[PROBLEM STATEMENT] Count the lines below that contain the word "which", and state only that number.

[DATASET]
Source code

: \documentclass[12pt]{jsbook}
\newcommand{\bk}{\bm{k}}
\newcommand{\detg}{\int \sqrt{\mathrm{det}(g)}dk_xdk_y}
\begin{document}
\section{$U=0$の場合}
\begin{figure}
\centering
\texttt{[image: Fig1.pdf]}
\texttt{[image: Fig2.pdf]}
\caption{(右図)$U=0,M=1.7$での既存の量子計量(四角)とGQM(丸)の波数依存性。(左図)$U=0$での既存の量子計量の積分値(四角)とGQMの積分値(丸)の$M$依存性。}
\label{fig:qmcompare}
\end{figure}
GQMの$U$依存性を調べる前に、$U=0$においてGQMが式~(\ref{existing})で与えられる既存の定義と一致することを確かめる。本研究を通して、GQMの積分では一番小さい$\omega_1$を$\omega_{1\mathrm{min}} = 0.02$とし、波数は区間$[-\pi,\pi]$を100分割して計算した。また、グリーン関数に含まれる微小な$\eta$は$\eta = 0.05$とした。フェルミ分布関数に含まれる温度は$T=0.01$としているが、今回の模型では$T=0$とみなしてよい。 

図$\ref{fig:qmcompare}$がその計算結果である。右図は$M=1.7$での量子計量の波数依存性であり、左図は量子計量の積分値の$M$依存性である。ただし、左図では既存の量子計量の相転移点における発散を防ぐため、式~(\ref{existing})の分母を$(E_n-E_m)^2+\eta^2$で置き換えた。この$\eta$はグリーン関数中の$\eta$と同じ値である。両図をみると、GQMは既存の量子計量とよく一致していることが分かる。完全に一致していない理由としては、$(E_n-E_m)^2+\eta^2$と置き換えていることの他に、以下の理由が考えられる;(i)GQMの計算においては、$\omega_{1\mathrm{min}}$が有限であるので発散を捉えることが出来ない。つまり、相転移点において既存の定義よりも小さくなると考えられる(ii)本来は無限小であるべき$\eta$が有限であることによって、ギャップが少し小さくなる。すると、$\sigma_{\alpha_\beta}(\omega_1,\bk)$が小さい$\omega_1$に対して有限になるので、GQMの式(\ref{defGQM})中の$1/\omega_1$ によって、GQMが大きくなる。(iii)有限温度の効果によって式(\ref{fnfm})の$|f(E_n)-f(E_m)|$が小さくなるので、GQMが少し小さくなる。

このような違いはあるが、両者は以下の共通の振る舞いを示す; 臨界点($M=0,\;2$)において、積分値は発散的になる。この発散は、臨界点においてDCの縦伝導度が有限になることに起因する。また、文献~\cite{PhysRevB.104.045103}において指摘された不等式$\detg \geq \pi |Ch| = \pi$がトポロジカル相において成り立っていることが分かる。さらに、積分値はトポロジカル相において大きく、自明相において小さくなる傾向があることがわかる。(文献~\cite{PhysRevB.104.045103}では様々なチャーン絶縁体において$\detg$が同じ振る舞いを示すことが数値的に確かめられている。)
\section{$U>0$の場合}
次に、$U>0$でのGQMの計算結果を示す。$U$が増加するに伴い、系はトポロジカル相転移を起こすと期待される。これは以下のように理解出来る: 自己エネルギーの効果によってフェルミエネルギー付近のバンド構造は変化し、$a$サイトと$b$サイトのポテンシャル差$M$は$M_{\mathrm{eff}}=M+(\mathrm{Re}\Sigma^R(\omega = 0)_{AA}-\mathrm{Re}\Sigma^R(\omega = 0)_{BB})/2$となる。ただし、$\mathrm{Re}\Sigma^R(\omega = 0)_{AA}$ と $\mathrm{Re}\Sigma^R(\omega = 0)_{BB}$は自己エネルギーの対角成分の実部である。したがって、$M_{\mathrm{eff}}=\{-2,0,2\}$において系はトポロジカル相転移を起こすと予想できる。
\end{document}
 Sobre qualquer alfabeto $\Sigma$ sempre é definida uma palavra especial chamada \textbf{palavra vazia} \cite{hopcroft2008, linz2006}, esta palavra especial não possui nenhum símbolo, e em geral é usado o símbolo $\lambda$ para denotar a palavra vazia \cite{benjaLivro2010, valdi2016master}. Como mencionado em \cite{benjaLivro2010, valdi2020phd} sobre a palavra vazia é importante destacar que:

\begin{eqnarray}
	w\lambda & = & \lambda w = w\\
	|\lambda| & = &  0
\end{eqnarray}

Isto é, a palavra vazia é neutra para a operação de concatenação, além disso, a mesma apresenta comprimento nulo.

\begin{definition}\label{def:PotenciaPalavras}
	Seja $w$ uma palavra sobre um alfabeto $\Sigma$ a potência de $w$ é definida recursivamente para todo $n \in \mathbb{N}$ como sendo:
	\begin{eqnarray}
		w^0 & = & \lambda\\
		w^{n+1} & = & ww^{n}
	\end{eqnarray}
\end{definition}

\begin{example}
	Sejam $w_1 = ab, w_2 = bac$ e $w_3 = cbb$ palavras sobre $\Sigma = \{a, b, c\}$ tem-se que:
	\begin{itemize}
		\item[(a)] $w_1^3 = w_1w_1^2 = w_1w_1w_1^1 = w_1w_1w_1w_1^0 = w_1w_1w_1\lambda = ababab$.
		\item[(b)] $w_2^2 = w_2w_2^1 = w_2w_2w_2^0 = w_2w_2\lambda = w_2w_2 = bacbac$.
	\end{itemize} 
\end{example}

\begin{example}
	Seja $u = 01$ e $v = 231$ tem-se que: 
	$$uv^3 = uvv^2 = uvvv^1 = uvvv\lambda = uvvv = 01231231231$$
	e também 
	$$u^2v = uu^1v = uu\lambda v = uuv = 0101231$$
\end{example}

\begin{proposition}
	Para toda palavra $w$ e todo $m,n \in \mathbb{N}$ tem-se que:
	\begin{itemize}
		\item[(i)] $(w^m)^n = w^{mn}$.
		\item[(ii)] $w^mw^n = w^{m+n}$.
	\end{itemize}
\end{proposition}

==

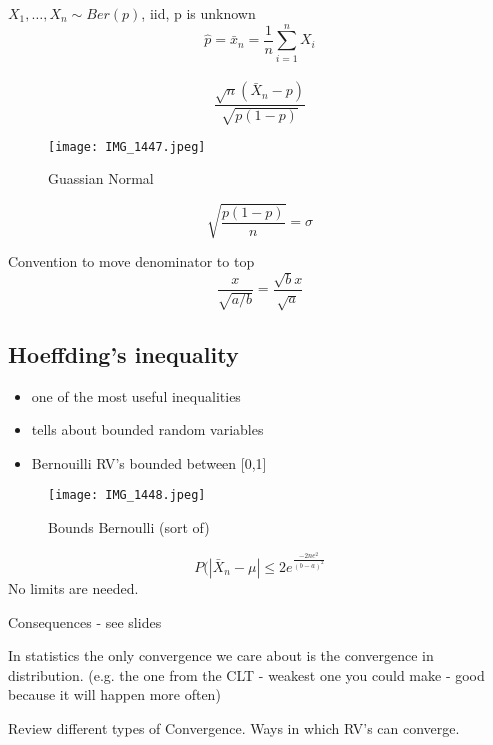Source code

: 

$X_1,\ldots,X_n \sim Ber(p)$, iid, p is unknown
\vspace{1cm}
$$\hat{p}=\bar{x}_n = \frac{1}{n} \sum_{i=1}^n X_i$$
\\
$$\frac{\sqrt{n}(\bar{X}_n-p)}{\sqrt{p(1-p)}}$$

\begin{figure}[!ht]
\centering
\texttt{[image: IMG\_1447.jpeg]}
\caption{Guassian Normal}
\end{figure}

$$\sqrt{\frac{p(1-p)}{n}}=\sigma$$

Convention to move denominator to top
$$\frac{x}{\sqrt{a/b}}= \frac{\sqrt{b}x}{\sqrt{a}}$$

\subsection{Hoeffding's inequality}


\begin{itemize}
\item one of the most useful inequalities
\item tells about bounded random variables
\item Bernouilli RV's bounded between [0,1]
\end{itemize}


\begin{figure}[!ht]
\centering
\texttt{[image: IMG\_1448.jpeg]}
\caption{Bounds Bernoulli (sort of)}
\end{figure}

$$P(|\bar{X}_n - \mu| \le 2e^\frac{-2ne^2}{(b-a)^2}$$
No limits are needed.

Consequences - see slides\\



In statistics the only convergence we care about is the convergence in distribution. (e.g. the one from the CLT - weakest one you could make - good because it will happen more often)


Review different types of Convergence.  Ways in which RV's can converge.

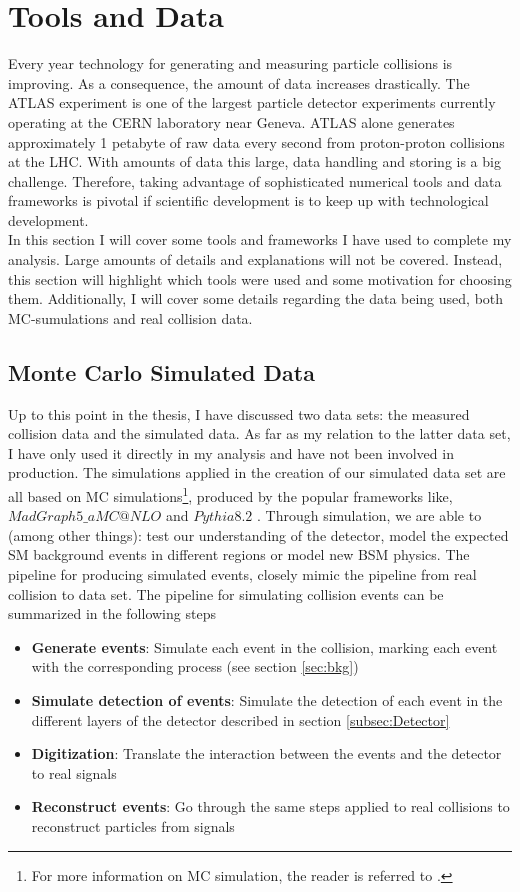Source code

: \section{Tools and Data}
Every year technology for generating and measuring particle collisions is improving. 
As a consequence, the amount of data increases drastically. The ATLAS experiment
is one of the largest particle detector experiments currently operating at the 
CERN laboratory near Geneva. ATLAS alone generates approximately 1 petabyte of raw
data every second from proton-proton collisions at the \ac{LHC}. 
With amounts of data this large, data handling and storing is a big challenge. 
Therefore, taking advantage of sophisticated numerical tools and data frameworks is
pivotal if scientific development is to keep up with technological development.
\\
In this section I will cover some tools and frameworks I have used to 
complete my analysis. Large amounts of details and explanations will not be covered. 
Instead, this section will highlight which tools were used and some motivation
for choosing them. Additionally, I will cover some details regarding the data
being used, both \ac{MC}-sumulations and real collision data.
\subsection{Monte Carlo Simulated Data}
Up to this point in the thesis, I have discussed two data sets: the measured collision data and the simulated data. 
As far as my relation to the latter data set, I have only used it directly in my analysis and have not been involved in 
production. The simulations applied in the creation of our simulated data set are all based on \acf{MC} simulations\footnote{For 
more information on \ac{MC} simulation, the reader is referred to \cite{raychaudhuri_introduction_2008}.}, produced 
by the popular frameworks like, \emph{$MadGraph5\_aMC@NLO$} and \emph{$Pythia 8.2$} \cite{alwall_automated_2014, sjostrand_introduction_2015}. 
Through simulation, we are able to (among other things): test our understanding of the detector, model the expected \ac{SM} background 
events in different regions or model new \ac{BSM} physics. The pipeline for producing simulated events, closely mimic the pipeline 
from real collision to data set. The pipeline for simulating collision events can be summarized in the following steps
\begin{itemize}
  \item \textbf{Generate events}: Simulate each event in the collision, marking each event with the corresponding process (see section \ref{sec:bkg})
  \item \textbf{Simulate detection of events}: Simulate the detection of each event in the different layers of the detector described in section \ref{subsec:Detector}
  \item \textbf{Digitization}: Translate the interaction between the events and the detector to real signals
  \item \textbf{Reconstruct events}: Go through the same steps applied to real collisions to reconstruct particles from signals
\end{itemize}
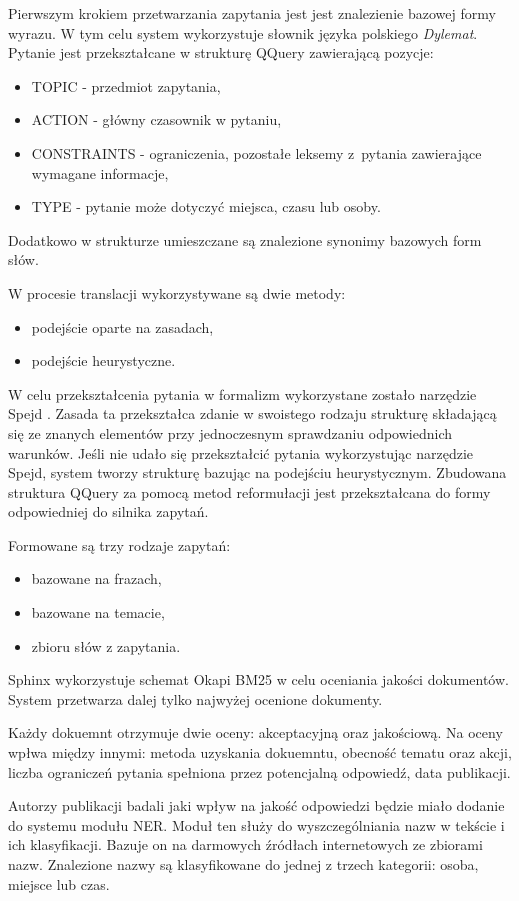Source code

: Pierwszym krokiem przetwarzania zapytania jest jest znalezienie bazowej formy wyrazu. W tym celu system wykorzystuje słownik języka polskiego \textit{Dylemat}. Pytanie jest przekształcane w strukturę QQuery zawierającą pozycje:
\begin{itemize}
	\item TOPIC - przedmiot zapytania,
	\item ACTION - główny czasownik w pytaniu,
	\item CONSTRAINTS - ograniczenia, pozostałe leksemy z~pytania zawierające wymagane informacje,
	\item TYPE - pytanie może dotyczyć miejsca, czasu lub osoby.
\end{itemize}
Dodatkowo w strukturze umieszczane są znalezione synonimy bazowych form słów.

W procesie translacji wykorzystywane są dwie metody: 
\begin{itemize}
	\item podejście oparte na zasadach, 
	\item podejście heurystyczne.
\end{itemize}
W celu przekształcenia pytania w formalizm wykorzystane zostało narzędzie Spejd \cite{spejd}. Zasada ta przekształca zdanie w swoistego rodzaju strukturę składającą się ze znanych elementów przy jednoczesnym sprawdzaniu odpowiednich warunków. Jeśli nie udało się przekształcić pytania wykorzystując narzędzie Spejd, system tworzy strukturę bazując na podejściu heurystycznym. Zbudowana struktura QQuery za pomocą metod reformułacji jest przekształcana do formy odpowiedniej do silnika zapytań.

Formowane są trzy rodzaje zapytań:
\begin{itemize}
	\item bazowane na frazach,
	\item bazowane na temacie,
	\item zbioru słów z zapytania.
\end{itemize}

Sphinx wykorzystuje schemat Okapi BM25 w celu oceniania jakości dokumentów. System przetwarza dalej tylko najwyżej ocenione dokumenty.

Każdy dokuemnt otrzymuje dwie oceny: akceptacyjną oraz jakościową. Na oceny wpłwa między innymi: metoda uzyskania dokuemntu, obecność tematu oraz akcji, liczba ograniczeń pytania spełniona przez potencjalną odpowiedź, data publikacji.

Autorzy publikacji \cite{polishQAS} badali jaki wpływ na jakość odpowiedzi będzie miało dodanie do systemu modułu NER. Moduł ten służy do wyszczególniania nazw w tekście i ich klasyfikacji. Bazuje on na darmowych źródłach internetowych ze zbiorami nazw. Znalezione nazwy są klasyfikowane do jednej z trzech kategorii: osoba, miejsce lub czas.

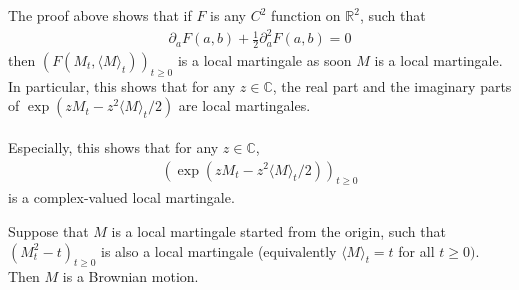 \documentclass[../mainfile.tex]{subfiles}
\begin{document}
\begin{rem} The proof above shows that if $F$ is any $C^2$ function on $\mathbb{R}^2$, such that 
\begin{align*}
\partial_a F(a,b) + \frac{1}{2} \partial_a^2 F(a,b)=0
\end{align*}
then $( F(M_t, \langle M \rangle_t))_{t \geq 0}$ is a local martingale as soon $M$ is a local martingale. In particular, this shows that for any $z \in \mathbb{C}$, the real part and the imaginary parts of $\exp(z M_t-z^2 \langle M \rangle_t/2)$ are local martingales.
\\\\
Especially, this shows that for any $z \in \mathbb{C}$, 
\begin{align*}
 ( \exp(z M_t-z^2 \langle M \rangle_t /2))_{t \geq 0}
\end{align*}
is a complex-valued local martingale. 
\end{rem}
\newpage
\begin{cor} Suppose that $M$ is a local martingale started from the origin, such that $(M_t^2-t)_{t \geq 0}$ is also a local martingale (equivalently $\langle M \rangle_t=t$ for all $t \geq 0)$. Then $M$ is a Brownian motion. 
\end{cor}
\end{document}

* * *

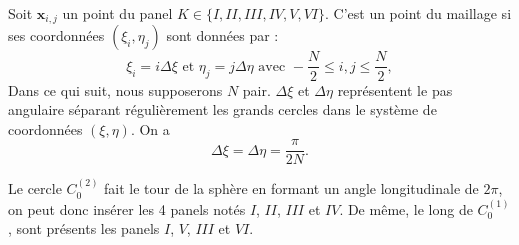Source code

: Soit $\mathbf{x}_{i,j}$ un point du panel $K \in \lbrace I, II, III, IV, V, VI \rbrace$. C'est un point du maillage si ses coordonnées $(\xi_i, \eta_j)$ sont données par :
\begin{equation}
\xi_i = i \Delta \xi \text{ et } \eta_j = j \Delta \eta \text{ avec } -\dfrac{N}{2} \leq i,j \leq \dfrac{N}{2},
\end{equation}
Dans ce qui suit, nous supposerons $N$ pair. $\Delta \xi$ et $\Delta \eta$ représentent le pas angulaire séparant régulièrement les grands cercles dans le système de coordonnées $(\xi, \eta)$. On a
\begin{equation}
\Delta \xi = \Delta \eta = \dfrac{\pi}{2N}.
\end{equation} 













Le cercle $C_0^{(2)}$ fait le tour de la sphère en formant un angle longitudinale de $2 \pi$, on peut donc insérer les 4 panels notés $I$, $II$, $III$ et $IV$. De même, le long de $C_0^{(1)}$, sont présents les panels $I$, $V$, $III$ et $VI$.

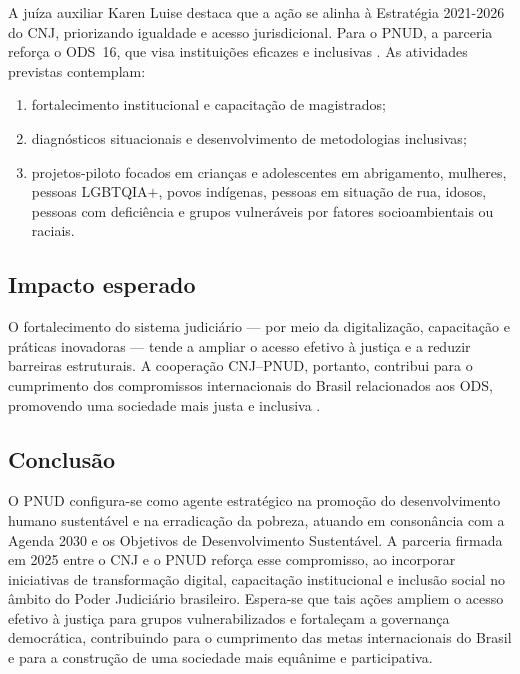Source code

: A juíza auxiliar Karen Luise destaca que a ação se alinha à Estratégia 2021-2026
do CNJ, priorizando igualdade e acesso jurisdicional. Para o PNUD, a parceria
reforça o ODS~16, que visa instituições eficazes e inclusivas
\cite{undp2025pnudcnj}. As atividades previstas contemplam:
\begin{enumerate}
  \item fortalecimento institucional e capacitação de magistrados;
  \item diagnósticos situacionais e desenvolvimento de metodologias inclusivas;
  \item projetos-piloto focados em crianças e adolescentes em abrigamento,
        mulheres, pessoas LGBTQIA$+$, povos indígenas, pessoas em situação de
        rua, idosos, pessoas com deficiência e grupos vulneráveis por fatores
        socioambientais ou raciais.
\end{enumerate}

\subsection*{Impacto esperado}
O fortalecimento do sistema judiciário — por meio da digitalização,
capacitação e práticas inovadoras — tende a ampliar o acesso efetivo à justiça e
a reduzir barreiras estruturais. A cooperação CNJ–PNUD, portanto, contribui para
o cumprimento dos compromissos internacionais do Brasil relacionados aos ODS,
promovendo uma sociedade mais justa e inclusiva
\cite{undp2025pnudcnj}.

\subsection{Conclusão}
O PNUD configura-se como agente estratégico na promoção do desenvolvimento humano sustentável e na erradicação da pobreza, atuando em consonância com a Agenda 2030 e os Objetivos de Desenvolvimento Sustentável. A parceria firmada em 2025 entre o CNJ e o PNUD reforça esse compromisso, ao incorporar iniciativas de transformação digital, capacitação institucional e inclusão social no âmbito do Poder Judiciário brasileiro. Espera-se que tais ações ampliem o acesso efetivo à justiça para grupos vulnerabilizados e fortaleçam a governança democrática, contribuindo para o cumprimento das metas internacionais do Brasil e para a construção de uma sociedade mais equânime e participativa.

[EXERCISE SOLUTION] 2